Artificial Intelligence (AI) is the technology that can help Indian healthcare succeed and make a difference at scale as it can be priced for the country and developed to tackle its constraints. AI boils down to redistributing scarce expert knowledge to a large number of beneficiaries by training algorithms machines to replicate this knowledge if implemented correctly.
A plethora of examples exist regarding digital innovation that has demonstrated success in screening, prevention, and treatment in India and for each of these, there are likely dozens of comparable projects ongoing. Almost all the country’s healthcare is pre-digital, paper medical records and film-based radiology are still more common than their electronic counterparts. Even seemingly simple systems such as an online appointment-booking system at the country’s largest public hospitals in New Delhi can have a large impact in this setting by sparing patients long waits and saving numerous trips to the hospital for those who can ill-afford to take a day off.
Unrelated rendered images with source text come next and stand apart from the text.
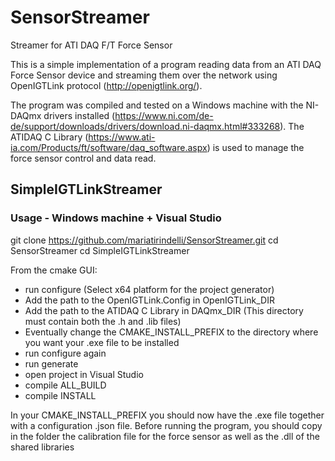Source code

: # SensorStreamer
Streamer for ATI DAQ F/T Force Sensor

This is a simple implementation of a program reading data from an ATI DAQ Force Sensor device and streaming them over the network using OpenIGTLink protocol (http://openigtlink.org/). 

The program was compiled and tested on a Windows machine with the NI-DAQmx drivers installed (https://www.ni.com/de-de/support/downloads/drivers/download.ni-daqmx.html#333268). The ATIDAQ C Library (https://www.ati-ia.com/Products/ft/software/daq_software.aspx) is used to manage the force sensor control and data read. 

## SimpleIGTLinkStreamer
### Usage - Windows machine + Visual Studio

git clone https://github.com/mariatirindelli/SensorStreamer.git
cd SensorStreamer
cd SimpleIGTLinkStreamer

From the cmake GUI: 

- run configure (Select x64 platform for the project generator)
- Add the path to the OpenIGTLink.Config in OpenIGTLink_DIR
- Add the path to the ATIDAQ C Library in DAQmx_DIR (This directory must contain both the .h and .lib files)
- Eventually change the CMAKE_INSTALL_PREFIX to the directory where you want your .exe file to be installed
- run configure again
- run generate
- open project in Visual Studio
- compile ALL_BUILD
- compile INSTALL

In your CMAKE_INSTALL_PREFIX you should now have the .exe file together with a configuration .json file. 
Before running the program, you should copy in the folder the calibration file for the force sensor as well as the .dll of the shared libraries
A past few years have seen some examples of dedicated hardware and technology engineered for the unique challenges of Indian health ecosystem, including low-cost vital parameter monitors for use in the primary healthcare setting, products for tuberculosis medication adherence monitoring (one of India’s most significant public health issues), and telemedicine programs that provide clinical expertise to areas without doctors. These applications are even more mature than the AI applications, which have begun to emerge over the last 5 years. AI applications were primarily used for screening, monitoring, and diagnostic assistance. However, they have also found applications through algorithms that analyze chest X-rays and other radiology images, read ECGs and spot abnormal patterns, automatically scan pathology slides and even assess fundus images for signs of retinopathy.
Some of the medicine branches in the country have been more successful than others at fostering the development of innovation and adopting it. A clear leader on both these counts is ophthalmology, with a relatively broad range of innovative technologies. These include high-quality imaging of both retina and cornea using smartphone-coupled devices, artificial intelligence for the screening of diabetic retinopathy – being developed and tested, and then brought into clinical use. The contribution of private-sector has a lot to do with this and would not have been possible without the foresight shown by a set of well-organized large private eye care centres in the South of India that facilitated the data collection and piloted the new technologies.